Vaprio d'Agogna is a comune (municipality) in the Province of Novara in the Italian region Piedmont, located about  northeast of Turin and about  northwest of Novara.

Vaprio d'Agogna borders the following municipalities: Barengo, Cavaglietto, Mezzomerico, Momo, Oleggio, and Suno

History

In the area of today's municipality of Vaprio, the first simple autochthonous people probably settled in pre-Roman times. The first important expansion occurred, however, in the period between the fourth and second century BC. when numerous tribes of Celtic origin belonging to the people of Vertamocori arrived in the Novara area. It was these people who gave rise to the first real settlement of Vaprio. The name of the town itself derives from a Gallic term, "Wabero", which would have summarized the meaning of "narrow valley with a sunken river". In fact, as some findings also show, the primaeval settlement was located slightly further east than the current Vaprio (Vavrina locality), in a hilly area centred around the Terdoppio river, one of the main rivers passing through the Novara area.
The findings of funeral remains and ordinary objects from the period confirms the importance of the Celts in the creation of this village and of the own culture of its inhabitants even nowadays(in this area are still spoken local variants of Gallo-italic languages, that had an important contribution by Gauls) Later, however, with the Roman colonization that had slowly decentralized the settlement and due to constant floods of the same double, the population of ancient Vaprio moved to the flat and more fertile area where the village is still located today. The Roman influence was demonstrated thanks to the finding, during the construction of the local castle in the XII-XIV century, of a Roman votive altar dedicated to "Giove Ottimo Massimo", Jupiter; in fact, it was preserved intact in the walls of the ancient church that once stood where the castle was built.

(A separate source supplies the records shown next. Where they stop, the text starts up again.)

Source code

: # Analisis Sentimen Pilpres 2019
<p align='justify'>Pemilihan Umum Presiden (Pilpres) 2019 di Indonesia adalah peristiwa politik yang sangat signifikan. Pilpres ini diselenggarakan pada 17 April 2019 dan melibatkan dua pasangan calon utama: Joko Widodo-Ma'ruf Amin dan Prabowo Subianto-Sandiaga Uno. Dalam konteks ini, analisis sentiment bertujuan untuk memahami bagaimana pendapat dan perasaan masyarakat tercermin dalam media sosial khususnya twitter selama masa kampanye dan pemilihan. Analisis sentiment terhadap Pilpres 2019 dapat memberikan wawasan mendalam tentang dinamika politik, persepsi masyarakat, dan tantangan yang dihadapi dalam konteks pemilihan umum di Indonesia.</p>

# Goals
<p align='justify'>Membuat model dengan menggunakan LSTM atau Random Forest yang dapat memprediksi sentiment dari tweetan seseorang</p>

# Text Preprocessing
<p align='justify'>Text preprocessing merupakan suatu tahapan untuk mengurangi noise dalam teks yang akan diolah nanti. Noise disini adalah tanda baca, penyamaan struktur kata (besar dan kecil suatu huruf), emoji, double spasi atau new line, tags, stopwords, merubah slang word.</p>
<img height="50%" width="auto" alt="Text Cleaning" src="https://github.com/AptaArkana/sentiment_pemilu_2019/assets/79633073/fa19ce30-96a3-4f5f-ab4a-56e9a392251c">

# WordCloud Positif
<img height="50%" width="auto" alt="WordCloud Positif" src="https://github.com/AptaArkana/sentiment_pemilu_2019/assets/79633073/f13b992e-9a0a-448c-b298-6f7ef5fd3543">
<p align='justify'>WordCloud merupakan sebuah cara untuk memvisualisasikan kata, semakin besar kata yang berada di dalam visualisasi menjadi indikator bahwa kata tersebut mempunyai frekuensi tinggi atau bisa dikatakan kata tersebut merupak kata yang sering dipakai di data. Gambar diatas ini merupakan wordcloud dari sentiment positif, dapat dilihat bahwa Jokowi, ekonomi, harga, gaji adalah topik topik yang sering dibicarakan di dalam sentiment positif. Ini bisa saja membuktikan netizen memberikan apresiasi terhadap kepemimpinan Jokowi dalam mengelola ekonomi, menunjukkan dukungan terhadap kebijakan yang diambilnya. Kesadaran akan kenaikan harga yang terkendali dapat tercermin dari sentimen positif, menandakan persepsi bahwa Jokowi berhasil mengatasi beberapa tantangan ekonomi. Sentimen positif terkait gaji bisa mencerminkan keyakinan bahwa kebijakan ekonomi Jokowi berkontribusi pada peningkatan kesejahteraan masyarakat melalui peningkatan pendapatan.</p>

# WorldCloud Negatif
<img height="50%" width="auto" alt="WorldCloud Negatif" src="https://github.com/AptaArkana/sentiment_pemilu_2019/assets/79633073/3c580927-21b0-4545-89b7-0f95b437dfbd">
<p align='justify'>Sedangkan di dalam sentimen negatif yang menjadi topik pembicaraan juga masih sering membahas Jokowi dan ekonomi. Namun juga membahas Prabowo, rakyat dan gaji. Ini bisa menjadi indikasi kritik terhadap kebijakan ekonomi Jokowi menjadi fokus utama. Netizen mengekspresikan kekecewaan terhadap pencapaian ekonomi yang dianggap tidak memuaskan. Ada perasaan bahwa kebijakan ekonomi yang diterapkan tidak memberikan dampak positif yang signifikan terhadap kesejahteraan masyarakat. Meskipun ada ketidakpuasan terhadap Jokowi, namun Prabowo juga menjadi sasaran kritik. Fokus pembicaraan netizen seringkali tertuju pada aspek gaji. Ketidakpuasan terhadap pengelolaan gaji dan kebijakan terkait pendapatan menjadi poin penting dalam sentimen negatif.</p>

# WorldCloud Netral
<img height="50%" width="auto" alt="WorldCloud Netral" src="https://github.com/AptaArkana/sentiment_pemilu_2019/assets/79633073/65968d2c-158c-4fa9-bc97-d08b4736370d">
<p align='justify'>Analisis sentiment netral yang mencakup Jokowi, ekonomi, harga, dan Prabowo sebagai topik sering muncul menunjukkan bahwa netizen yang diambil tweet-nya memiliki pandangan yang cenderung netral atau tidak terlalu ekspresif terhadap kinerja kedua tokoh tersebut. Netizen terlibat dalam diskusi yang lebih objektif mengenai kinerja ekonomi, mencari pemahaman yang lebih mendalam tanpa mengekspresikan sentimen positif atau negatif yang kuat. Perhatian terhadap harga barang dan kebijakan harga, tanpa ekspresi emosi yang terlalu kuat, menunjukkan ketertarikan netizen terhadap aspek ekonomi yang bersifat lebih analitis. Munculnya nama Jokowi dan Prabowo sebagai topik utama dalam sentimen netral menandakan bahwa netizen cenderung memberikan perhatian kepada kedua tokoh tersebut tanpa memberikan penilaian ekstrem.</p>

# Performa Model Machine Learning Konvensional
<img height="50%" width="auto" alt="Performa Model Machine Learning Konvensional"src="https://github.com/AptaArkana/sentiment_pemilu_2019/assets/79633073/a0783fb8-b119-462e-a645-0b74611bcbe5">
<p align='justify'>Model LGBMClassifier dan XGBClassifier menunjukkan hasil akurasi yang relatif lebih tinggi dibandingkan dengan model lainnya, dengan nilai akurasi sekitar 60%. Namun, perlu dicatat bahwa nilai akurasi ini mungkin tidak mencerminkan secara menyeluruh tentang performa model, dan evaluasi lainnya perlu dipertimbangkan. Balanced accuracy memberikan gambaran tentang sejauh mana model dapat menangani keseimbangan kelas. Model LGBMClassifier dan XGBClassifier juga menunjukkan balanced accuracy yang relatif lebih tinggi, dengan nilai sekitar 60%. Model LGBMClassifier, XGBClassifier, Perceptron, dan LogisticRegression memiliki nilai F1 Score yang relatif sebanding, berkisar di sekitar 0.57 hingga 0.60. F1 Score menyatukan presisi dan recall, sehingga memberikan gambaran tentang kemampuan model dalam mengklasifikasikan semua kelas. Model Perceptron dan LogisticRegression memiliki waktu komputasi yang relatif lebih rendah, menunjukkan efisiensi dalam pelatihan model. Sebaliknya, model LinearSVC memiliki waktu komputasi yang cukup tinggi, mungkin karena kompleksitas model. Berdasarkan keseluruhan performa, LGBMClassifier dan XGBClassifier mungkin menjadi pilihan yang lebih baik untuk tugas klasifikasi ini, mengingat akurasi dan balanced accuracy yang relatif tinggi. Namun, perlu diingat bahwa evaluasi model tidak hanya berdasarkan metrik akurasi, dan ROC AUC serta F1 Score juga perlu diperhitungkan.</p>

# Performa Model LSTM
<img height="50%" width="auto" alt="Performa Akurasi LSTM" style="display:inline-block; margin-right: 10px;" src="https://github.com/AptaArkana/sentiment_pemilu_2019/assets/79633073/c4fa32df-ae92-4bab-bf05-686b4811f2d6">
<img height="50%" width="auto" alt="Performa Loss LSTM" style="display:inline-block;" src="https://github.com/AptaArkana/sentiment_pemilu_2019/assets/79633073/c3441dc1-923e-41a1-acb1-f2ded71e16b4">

The siliceous stone was then donated in 1820 to the cathedral of Novara. Being a small enough decentralized settlement, Vaprio never experienced a large expansion. In medieval times it was assigned to the Committee of Pombia; it then passed under the Counts of Biandrate in 1152, and from that period followed the fate of a larger neighbouring municipality, Momo. In 1402 the Duke of Milan Gian Galeazzo Visconti handed over the village to the nobleBarbavara who then sold it to Cristoforo di Casate. Then, in 1534, Vaprio was sold for 16,800 lire(local money) to the lord of - Fontaneto d'Agogna, Galeazzo Visconti, remaining under this family until the early nineteenth century. In the Baroque period Vaprio experienced a slight expansion, so much so that a small religious brotherhood was established in the municipality and founded a modest monastery; today, however, nothing remains of it. In the seventeenth century, the town became a minor possession of the Caccia family, under which some important changes took place in the local castle. They were also the first commissioners to build the new church of Vaprio, which replaced the previous one, smaller and older, which was located within the castle walls.
The most famous member of the family, Gian Battista Caccia(called Cacìta by vapriese, because he wasn't really tall) is said to have inspired the main antagonist of Alessandro Manzoni's I Promessi Sposi.

In the early nineteenth century, numerous agricultural lands of Vaprio were purchased by two new wealthy families, the Bono and the Acerbi. Thanks also to them, the irrigation system of the surrounding territories was expanded, with the creation of new channels and cables in order to make the best use of the natural waters of the area. The two families, which no longer exist today, are commemorated in the cemetery of Vaprio by two imposing tombs: that of the Acerbi, a high sepulchre closed on the sides by massive railings, has a finely frescoed ceiling; the funerary monument also shows the representations of the main components, among which Baldassare Acerbi, the most important member, stands out and above them is the name of the family, Acerbi-Bertone (the latter were another family still existing, joined to the Acerbi). The Bono family is instead remembered by a stepped tomb in which Gaudenzio Bono, a member of the famous "Mille" Garibaldi who died in 1867, is buried in the battle of Mentana. In the mid-nineteenth century, the town experienced a significant population growth: the inhabitants were mainly employed in agriculture, but there were also numerous craftsmen. Until 1863, the name of the place was simply Vaprio, but through a royal decree issued by King Vittorio Emanuele II it was changed to Vaprio d'Agogna, in order to distinguish it from the Lombard municipality of Vaprio d'Adda.